» Problem description
What is needed here is every line of the records that includes "around".

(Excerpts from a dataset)

++++++++

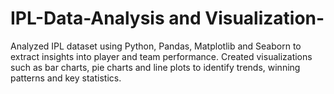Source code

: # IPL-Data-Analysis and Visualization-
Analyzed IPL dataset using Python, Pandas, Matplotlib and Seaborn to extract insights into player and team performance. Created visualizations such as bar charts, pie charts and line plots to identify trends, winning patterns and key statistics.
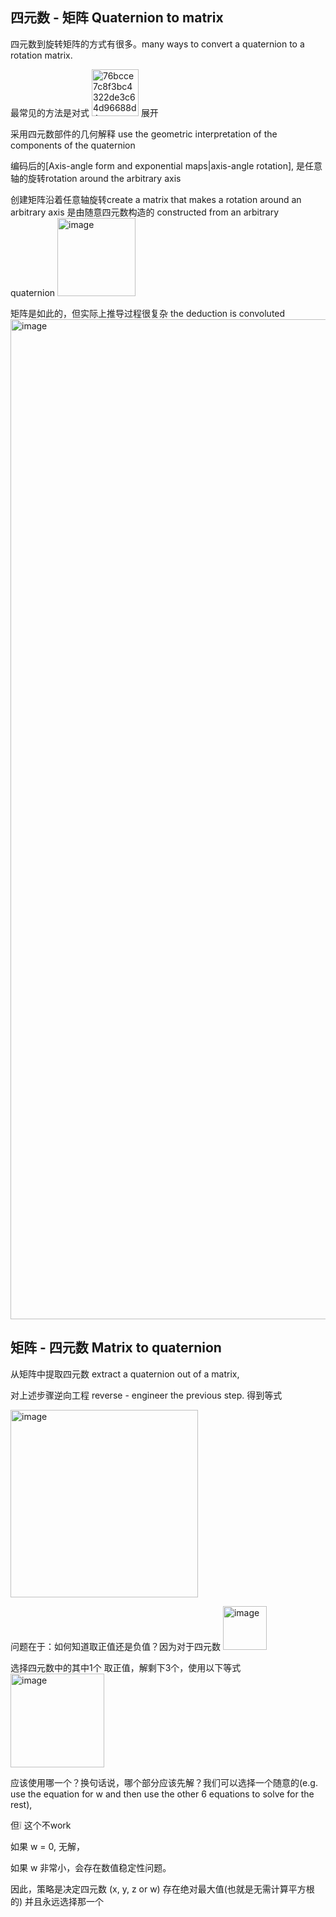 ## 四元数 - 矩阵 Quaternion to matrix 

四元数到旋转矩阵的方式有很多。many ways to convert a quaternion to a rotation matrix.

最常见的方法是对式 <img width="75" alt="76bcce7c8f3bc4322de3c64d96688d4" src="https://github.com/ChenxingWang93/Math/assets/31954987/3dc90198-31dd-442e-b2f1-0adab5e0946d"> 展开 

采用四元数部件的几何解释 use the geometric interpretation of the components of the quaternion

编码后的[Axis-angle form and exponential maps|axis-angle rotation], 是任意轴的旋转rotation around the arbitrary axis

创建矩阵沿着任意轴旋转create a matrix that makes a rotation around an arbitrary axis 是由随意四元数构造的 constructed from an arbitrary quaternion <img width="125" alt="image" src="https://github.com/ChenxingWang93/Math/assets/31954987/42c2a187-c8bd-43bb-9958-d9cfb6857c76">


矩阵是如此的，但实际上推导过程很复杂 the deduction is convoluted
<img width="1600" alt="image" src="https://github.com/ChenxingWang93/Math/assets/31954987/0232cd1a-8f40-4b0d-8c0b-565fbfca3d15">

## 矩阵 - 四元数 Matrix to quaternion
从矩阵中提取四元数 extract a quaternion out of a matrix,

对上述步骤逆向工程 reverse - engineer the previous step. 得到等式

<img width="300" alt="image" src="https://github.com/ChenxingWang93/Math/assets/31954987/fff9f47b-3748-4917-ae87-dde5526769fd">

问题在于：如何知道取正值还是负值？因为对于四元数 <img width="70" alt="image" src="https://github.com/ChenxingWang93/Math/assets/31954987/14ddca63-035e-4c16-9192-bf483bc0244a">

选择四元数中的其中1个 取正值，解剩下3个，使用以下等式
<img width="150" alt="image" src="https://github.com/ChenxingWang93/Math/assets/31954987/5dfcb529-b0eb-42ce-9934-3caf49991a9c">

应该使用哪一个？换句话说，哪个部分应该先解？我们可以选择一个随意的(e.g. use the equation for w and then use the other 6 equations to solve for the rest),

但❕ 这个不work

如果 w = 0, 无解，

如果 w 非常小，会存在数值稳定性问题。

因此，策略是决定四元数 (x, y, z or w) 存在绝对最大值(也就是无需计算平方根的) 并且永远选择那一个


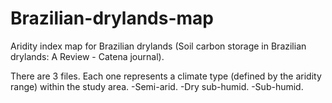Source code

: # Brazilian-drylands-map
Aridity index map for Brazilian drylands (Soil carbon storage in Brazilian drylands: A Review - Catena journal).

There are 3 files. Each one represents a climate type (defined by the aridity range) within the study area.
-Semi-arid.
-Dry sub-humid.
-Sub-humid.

++++++++

» Solution for this task
编码后的[Axis-angle form and exponential maps|axis-angle rotation], 是任意轴的旋转rotation around the arbitrary axis
创建矩阵沿着任意轴旋转create a matrix that makes a rotation around an arbitrary axis 是由随意四元数构造的 constructed from an arbitrary quaternion <img width="125" alt="image" src="https://github.com/ChenxingWang93/Math/assets/31954987/42c2a187-c8bd-43bb-9958-d9cfb6857c76">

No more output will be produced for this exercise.